**AIM OF THE TASK:** What lines below contain the string "each"? List them all.

+---+

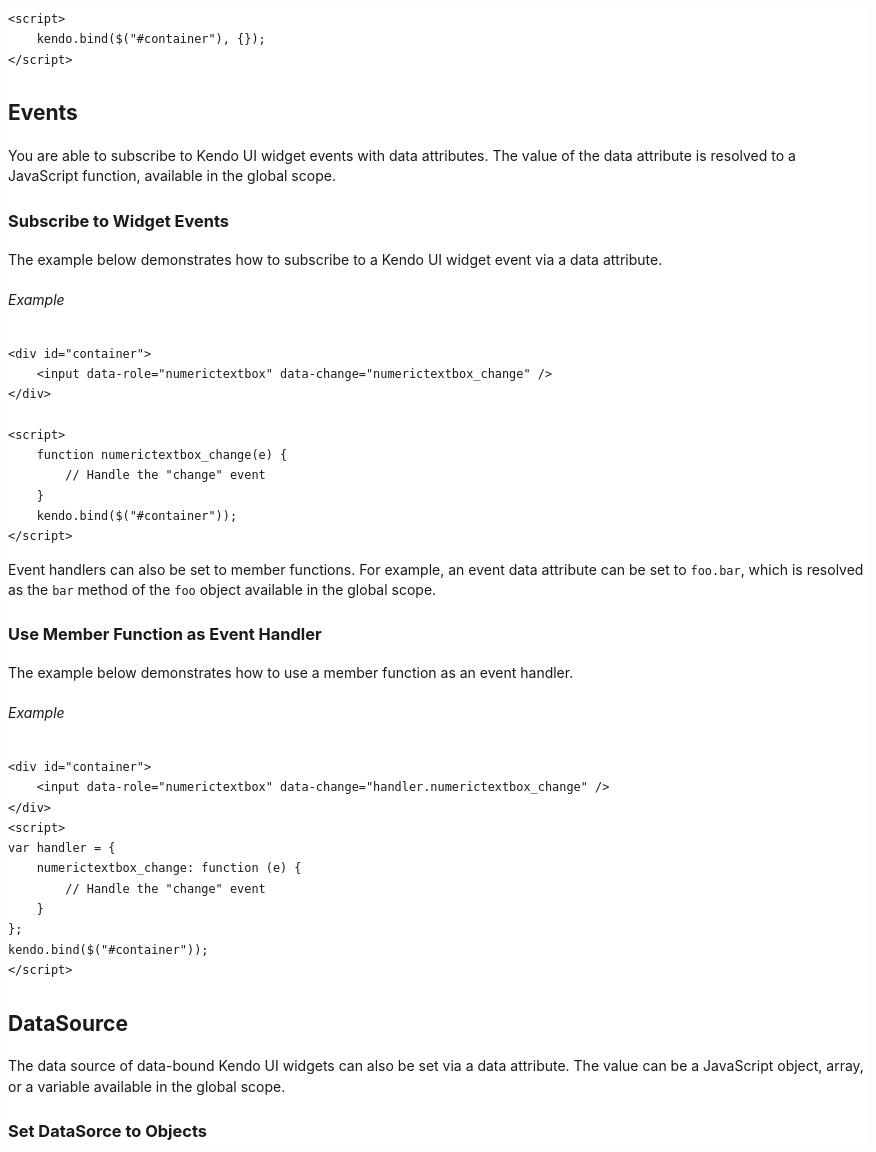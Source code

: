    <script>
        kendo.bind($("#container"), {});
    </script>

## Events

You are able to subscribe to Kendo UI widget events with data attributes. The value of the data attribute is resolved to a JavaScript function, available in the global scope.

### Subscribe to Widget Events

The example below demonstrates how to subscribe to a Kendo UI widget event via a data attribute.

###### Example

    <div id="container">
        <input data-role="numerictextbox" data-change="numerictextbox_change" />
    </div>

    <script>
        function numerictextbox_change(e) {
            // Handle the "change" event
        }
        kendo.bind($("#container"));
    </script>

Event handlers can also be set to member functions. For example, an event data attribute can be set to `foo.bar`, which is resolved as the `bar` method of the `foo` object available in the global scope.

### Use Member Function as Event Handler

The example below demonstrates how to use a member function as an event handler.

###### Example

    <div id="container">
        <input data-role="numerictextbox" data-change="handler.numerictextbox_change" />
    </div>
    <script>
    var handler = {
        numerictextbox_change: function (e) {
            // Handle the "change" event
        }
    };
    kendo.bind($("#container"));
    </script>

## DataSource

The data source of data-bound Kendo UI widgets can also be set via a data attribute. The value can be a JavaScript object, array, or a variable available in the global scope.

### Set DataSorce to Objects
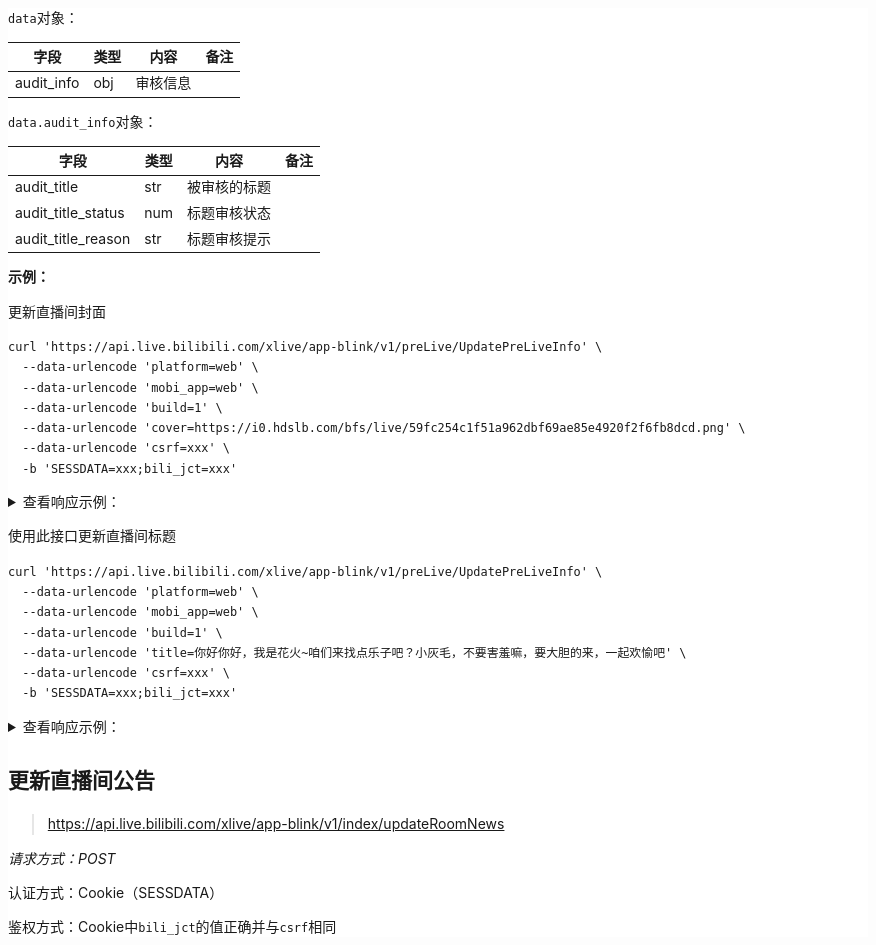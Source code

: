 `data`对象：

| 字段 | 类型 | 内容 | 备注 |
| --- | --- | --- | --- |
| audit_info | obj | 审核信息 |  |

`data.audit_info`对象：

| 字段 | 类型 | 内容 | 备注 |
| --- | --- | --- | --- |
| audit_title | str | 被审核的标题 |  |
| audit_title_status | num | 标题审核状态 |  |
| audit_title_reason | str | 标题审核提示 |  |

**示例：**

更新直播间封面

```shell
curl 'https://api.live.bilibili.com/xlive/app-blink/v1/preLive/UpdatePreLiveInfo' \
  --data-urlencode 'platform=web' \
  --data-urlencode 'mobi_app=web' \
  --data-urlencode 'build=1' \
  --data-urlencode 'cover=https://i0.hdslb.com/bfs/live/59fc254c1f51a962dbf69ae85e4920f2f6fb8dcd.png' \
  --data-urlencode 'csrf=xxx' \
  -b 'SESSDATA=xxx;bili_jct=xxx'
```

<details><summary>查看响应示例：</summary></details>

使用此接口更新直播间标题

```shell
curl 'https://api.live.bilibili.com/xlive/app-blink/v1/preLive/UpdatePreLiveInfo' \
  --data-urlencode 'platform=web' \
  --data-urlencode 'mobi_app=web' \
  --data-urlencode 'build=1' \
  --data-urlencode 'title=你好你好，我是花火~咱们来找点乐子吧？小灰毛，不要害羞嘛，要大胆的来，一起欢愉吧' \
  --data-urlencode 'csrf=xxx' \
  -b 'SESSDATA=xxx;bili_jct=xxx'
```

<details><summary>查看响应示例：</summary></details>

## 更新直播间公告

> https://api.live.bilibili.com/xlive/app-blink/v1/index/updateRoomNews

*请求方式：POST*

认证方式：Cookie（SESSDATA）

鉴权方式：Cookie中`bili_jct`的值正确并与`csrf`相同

+---+

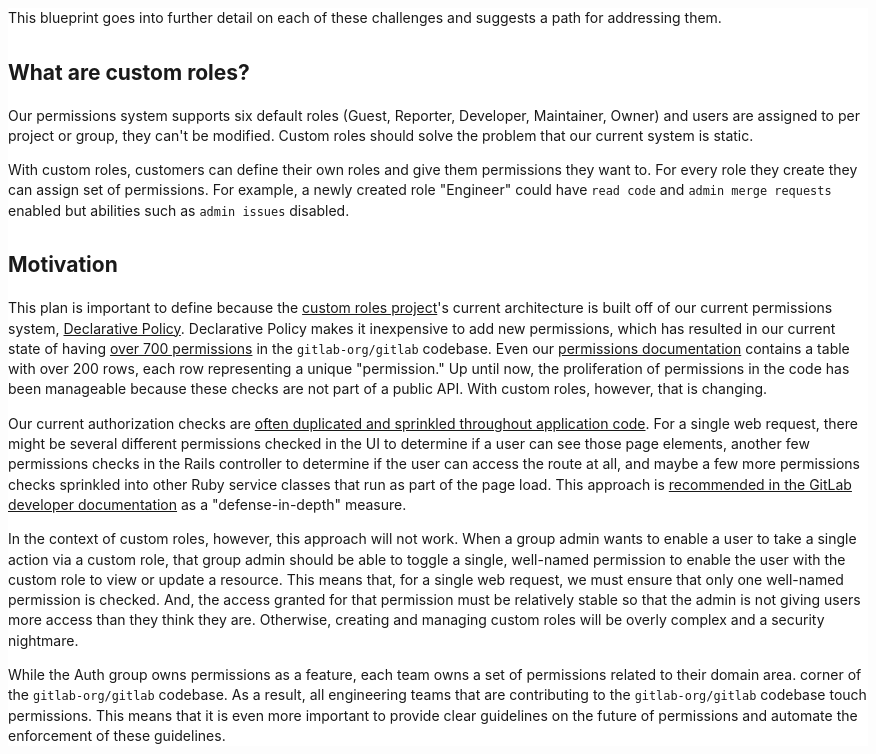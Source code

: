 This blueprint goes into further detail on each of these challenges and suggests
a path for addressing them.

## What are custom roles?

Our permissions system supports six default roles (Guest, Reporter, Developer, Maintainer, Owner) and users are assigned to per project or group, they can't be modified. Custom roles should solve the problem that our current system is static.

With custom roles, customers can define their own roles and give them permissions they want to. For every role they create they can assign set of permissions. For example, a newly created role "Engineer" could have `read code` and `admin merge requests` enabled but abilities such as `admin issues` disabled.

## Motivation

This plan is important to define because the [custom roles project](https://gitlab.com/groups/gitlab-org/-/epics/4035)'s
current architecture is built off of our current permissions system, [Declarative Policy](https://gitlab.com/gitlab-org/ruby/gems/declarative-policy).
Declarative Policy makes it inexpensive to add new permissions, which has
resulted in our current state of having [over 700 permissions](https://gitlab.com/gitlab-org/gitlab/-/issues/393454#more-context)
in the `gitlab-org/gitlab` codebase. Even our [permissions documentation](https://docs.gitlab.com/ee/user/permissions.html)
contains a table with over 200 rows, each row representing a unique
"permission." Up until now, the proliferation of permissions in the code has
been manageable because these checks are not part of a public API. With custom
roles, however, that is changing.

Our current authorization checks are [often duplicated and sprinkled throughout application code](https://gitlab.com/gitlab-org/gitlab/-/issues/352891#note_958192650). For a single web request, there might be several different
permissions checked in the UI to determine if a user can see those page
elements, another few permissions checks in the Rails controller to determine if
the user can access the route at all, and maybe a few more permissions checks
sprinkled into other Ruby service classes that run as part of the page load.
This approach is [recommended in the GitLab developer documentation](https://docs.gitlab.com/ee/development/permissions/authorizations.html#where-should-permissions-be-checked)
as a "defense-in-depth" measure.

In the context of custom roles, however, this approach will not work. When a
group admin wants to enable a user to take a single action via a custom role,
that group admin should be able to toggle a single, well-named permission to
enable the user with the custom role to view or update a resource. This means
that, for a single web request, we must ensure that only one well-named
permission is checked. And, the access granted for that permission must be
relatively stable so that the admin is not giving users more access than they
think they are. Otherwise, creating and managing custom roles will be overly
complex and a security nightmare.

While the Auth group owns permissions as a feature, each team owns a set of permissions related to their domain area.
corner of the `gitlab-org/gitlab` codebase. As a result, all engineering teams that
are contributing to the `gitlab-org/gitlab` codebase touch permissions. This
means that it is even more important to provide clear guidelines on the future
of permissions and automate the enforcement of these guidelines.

+---+

**SOLVED PROBLEM:**
: This blueprint goes into further detail on each of these challenges and suggests
contains a table with over 200 rows, each row representing a unique
While the Auth group owns permissions as a feature, each team owns a set of permissions related to their domain area.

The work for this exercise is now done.